Work item:
Give back exactly the lines from the start of the entries below to the line holding "Theorem 4.17. Let", that line included, and leave every picture out.

:: Entries supplied

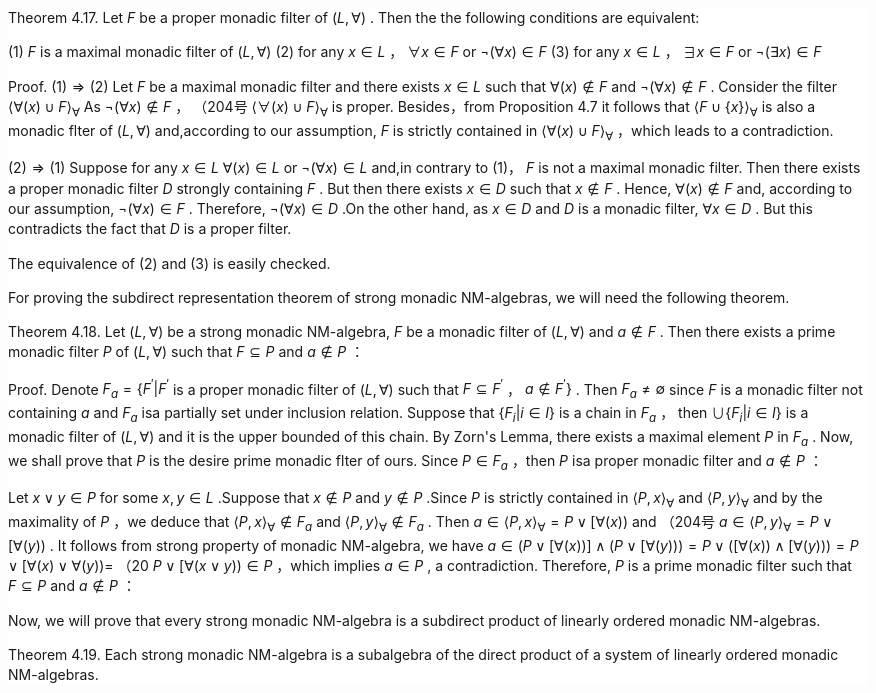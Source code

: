 Theorem 4.17. Let $F$ be a proper monadic filter of $( L , \forall )$ . Then the the following conditions are equivalent:

(1) $F$ is a maximal monadic filter of $( L , \forall )$ (2) for any $x \in L$ ， $\forall x \in F$ or $\neg ( \forall x ) \in F$ (3) for any $x \in L$ ， $\exists x \in F$ or $\lnot ( \exists x ) \in F$

Proof. $( 1 ) \Rightarrow ( 2 )$ Let $F$ be a maximal monadic filter and there exists $x \in L$ such that $\forall ( x ) \notin F$ and $\lnot ( \forall x ) \notin F$ . Consider the filter $\langle \forall ( x ) \cup F \rangle _ { \forall }$ As $\lnot ( \forall x ) \notin F$ ， （204号 $\langle \forall ( x ) \cup F \rangle _ { \forall }$ is proper. Besides，from Proposition 4.7 it follows that $\langle F \cup \{ x \} \rangle _ { \forall }$ is also a monadic flter of $( L , \forall )$ and,according to our assumption, $F$ is strictly contained in $\langle \forall ( x ) \cup F \rangle _ { \forall }$ ，which leads to a contradiction.

$( 2 ) \Rightarrow ( 1 )$ Suppose for any $x \in L \ \forall ( x ) \in L$ or $\lnot ( \forall x ) \in L$ and,in contrary to (1)， $F$ is not a maximal monadic filter. Then there exists a proper monadic filter $D$ strongly containing $F$ . But then there exists $x \in D$ such that $x \not \in F$ . Hence, $\forall ( x ) \notin F$ and, according to our assumption, $\neg ( \forall x ) \in F$ . Therefore, $\neg ( \forall x ) \in D$ .On the other hand, as $x \in D$ and $D$ is a monadic filter, $\forall x \in D$ . But this contradicts the fact that $D$ is a proper filter.

The equivalence of (2) and (3) is easily checked.

For proving the subdirect representation theorem of strong monadic NM-algebras, we will need the following theorem.

Theorem 4.18. Let $( L , \forall )$ be a strong monadic NM-algebra, $F$ be a monadic filter of $( L , \forall )$ and $a \not \in F$ . Then there exists a prime monadic filter $P$ of $( L , \forall )$ such that $F \subseteq P$ and $a \not \in P$ ：

Proof. Denote $F _ { a } = \{ F ^ { \prime } | F ^ { \prime }$ is a proper monadic filter of $( L , \forall )$ such that $F \subseteq F ^ { \prime }$ ， $a \notin F ^ { \prime } \}$ . Then $F _ { a } \neq \emptyset$ since $F$ is a monadic filter not containing $a$ and $F _ { a }$ isa partially set under inclusion relation. Suppose that $\{ F _ { i } | i \in I \}$ is a chain in $F _ { a }$ ， then $\cup \{ F _ { i } | i \in I \}$ is a monadic filter of $( L , \forall )$ and it is the upper bounded of this chain. By Zorn's Lemma, there exists a maximal element $P$ in $F _ { a }$ . Now, we shall prove that $P$ is the desire prime monadic flter of ours. Since $P \in F _ { a }$ ，then $P$ isa proper monadic filter and $a \not \in P$ ：

Let $x \vee y \in P$ for some $x , y \in L$ .Suppose that $x \notin P$ and $y \notin P$ .Since $P$ is strictly contained in $\langle P , x \rangle _ { \forall }$ and $\langle P , y \rangle _ { \forall }$ and by the maximality of $P$ ，we deduce that $\langle P , x \rangle _ { \forall } \notin F _ { a }$ and $\langle P , y \rangle _ { \forall } \notin F _ { a }$ . Then $a \in \langle P , x \rangle _ { \forall } = P \lor [ \forall ( x ) )$ and （204号 $a \in \langle P , y \rangle _ { \forall } = P \lor \lbrack \forall ( y ) )$ . It follows from strong property of monadic NM-algebra, we have $a \in ( P \lor [ \forall ( x ) ) ] \land ( P \lor [ \forall ( y ) ) ) = P \lor ( [ \forall ( x ) ) \land [ \forall ( y ) ) ) = P \lor [ \forall ( x ) \lor \forall ( y ) ) =$ （20 $P \vee [ \forall ( x \vee y ) ) \in P$ ，which implies $a \in P$ , a contradiction. Therefore, $P$ is a prime monadic filter such that $F \subseteq P$ and $a \not \in P$ ：

Now, we will prove that every strong monadic NM-algebra is a subdirect product of linearly ordered monadic NM-algebras.

Theorem 4.19. Each strong monadic NM-algebra is a subalgebra of the direct product of a system of linearly ordered monadic NM-algebras.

::::

Response:
Source code

: Theorem 4.17. Let $F$ be a proper monadic filter of $( L , \forall )$ . Then the the following conditions are equivalent:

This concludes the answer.